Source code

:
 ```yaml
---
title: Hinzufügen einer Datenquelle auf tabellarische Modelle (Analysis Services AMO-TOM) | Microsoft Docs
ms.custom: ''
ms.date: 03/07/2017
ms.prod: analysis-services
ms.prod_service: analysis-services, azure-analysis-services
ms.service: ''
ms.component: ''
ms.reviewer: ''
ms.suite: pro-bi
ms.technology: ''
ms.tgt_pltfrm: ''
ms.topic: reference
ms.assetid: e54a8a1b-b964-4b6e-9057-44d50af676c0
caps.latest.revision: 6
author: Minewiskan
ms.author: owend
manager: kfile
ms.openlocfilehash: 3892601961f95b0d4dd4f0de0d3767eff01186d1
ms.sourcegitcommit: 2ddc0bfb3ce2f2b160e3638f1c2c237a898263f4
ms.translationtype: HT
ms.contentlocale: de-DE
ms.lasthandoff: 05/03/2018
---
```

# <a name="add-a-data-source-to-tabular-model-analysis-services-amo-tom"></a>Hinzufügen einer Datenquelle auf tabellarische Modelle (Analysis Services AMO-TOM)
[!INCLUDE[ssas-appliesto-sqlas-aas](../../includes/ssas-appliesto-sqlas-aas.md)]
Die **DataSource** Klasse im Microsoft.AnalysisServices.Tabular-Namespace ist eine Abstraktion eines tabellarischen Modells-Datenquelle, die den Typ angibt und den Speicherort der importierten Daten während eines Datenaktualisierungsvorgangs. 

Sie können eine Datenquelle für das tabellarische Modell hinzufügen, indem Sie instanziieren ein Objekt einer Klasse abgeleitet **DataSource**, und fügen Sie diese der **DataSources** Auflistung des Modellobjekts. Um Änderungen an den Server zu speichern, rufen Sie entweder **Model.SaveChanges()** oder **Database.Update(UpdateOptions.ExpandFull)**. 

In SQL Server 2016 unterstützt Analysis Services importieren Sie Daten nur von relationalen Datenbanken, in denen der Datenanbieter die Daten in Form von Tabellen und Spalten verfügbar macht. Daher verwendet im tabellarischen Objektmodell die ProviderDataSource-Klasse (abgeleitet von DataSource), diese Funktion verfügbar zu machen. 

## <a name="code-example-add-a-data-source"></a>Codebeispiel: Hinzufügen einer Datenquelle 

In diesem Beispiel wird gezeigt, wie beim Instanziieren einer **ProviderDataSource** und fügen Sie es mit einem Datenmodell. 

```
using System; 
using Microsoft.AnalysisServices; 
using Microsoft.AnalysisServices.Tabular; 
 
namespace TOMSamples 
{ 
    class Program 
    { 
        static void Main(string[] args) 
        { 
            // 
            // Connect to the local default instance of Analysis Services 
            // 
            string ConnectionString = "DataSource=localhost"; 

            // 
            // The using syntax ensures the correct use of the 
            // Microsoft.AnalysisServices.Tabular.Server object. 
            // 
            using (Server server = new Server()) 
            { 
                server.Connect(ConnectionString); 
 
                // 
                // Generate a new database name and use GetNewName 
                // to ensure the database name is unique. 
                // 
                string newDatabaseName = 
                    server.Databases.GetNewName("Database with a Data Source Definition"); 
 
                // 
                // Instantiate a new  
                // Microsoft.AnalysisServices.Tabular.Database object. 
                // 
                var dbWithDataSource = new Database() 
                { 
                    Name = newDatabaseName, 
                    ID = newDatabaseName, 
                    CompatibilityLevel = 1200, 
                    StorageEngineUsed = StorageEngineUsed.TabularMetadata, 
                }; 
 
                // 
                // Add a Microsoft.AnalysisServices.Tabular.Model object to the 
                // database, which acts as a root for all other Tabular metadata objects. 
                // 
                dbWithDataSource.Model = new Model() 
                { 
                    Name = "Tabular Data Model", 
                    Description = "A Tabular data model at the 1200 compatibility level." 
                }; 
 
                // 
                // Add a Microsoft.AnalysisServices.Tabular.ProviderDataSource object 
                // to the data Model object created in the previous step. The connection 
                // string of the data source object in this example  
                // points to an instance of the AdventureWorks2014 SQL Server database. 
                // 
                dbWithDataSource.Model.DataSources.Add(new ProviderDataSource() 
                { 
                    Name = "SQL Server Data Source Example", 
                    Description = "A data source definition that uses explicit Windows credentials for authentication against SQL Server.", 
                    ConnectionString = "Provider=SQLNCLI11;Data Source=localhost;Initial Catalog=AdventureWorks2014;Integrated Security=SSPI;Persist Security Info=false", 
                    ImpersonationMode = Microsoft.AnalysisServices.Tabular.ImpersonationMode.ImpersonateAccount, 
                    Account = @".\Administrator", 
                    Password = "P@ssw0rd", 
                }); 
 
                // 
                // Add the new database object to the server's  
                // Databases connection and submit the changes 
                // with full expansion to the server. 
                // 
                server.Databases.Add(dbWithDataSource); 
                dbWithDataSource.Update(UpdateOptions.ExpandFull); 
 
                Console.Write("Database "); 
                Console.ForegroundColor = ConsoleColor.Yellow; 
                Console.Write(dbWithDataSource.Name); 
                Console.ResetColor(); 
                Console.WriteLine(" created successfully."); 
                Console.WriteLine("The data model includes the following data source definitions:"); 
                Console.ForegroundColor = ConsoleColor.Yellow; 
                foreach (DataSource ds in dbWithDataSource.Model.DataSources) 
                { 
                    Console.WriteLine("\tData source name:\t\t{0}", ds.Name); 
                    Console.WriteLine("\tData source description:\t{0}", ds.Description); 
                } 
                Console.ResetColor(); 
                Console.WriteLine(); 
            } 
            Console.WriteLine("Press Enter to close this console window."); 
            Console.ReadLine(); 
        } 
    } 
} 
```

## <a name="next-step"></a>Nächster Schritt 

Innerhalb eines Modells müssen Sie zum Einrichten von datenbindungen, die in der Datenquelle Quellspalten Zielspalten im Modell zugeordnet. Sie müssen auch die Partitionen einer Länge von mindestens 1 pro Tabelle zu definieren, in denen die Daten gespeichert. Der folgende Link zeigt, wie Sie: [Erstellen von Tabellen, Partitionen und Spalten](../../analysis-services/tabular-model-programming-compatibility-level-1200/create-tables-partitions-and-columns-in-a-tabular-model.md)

- - - - -

- _DESCRIPTION OF THE TASK_:
Pull out every line above that holds the word "localhost".

- _WRITTEN RESPONSE_:
            string ConnectionString = "DataSource=localhost"; 
                    ConnectionString = "Provider=SQLNCLI11;Data Source=localhost;Initial Catalog=AdventureWorks2014;Integrated Security=SSPI;Persist Security Info=false", 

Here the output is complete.